15. Scripts taking long to validate were the original reason for standardness policy introduction, but modern inscriptions are cheap and fast to validate.
Quote: “Where I do draw the line are scripts that take a very long time to validate … OP returns are very cheap to validate. Even inscriptions with their envelope are cheap to validate.”
- Additional Explanation: Policy originated from the need to protect the network from resource abuse; Kevin argues that current inscription practice does not pose this harm.
16. Transactions with inscriptions or OP_RETURN are faster to validate than monetary transactions.
Quote: “Blocks that are consistently filled with inscriptions are actually faster to validate than blocks that are filled with monetary transactions because in the monetary case you’re actually executing scripts.”
- Additional Explanation: This challenges claims that inscriptions are inherently harmful, reframing them as less demanding than regular payment transactions.
17. Banning certain transaction types via consensus is unjustified unless they cause real harm.
Quote: “The types of transactions that we’re debating banning through consensus through a soft fork are not strictly harmful in the same way … as those that introduced the need for standard checks in the first place.”
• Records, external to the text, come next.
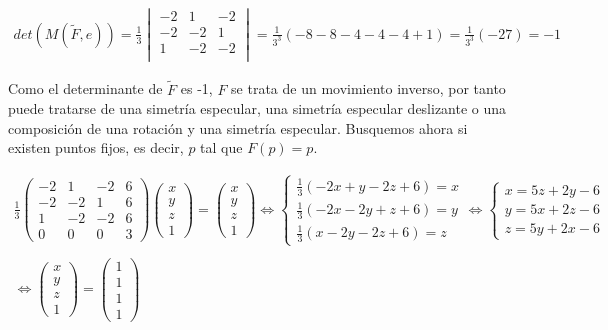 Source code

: \begin{gather*}
    det(M(\widetilde{F},e)) = \frac{1}{3}
    \begin{vmatrix}
    -2 & 1 & -2 \\
    -2 & -2 & 1 \\
    1 & -2 & -2 \\
    \end{vmatrix}
    = \frac{1}{3^3}(-8-8-4-4-4+1) =\frac{1}{3^3}(-27) = -1
\end{gather*}

Como el determinante de $\widetilde{F}$ es -1, $F$ se trata de un movimiento inverso, por tanto puede tratarse de una simetría especular, una simetría especular deslizante o una composición de una rotación y una simetría especular. Busquemos ahora si existen puntos fijos, es decir, $p$ tal que $F(p) = p$.

\begin{gather*}
    \frac{1}{3}\begin{pmatrix}
    -2 & 1 & -2 & 6\\
    -2 & -2 & 1 & 6\\
    1 & -2 & -2 & 6\\
    0 & 0 & 0 & 3
    \end{pmatrix}
    \begin{pmatrix}
    x\\y\\z\\1
    \end{pmatrix}
    =
    \begin{pmatrix}
    x\\y\\z\\1
    \end{pmatrix}
    \Longleftrightarrow
    \begin{cases}
    \frac{1}{3}(-2x + y -2z + 6) = x\\ \frac{1}{3}(-2x-2y+z+6) =y\\ \frac{1}{3}(x-2y-2z+6)=z    
    \end{cases}
    \Longleftrightarrow
    \begin{cases}
    x = 5z + 2y -6\\ y = 5x + 2z - 6\\ z = 5y +2x -6
    \end{cases}
    \\
    \\
    \Longleftrightarrow
    \begin{pmatrix}
    x\\y\\z\\1
    \end{pmatrix}
    =
    \begin{pmatrix}
    1\\1\\1\\1
    \end{pmatrix}
\end{gather*}

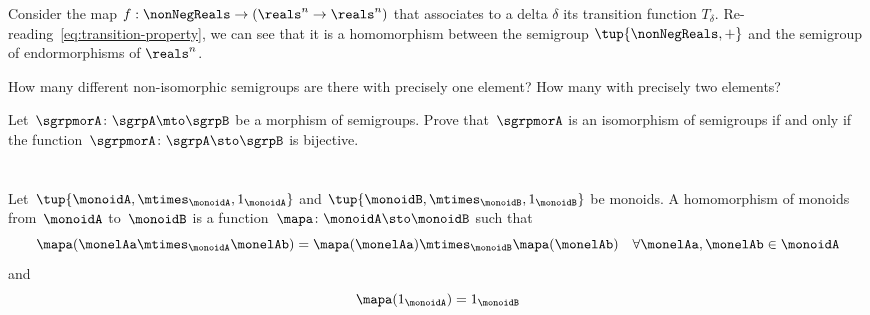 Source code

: \begin{example}
  Consider the map $f: \nonNegReals \to (\reals^n \to \reals^n)$ that associates to a delta $\delta$
  its transition function $T_\delta$.
  Re-reading~\cref{eq:transition-property}, we can see that it is a homomorphism between the semigroup $\tup{\nonNegReals,+}$ and the semigroup of endormorphisms of $\reals^n$.
\end{example}




\begin{exercise}
  \label{ex:non-isomorphic}
  How many different non-isomorphic semigroups are there with precisely one element?
  How many with precisely two elements?
\end{exercise}
\begin{solution}
\end{solution}

\begin{exercise}
  \label{ex:semi-morph}
  Let~$\sgrpmorA\colon \sgrpA \mto \sgrpB$ be a morphism of semigroups.
  Prove that~$\sgrpmorA$ is an isomorphism of semigroups if and only if the function~$\sgrpmorA\colon \sgrpA \sto \sgrpB$ is bijective.
\end{exercise}
\begin{solution}
\end{solution}


\section{}

\begin{definition}
  \label{def:monoid-mor}
  Let~$\tup{\monoidA, \mtimes_\monoidA, 1_\monoidA}$ and $\tup{\monoidB, \mtimes_\monoidB, 1_\monoidB}$ be monoids.
  A homomorphism of monoids from~$\monoidA$ to~$\monoidB$ is a function~$\mapa \colon \monoidA \sto \monoidB$ such that
  \begin{equation}
    \label{mon-mor-comp}
    \mapa (\monelAa \mtimes_{\monoidA} \monelAb) = \mapa (\monelAa) \mtimes_{\monoidB}  \mapa(\monelAb) \quad \forall \monelAa, \monelAb \in \monoidA
  \end{equation}
  and
  \begin{equation}
    \label{mon-id-comp}
    \mapa (1_\monoidA) = 1_{\monoidB}
  \end{equation}
\end{definition}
- Additional Explanation: Kevin warns against preemptive consensus changes and insists on clear evidence of harm before altering Bitcoin’s rules.
18. Blockchain growth is linear and predictable; storage costs are dropping exponentially.
Quote: “Blockchain is growing is still linear. It’s very predictable and storage drops at a power law price. Every year, uh, storage is getting cheaper and cheaper as manufacturers improve their ability to manufacture high density storage.”
- Additional Explanation: He rebuts fears of untenable storage costs, pointing to technological advancement and the steady nature of chain growth.
19. Node hardware is more accessible and affordable than commonly perceived due to market improvements.
Quote: “We’re even seeing a cottage core industry of node in a box solutions … they’re packaging like nice crucial SSDs in there.”
- Additional Explanation: Dedicated node devices lower technical barriers, supporting decentralization and robust network health.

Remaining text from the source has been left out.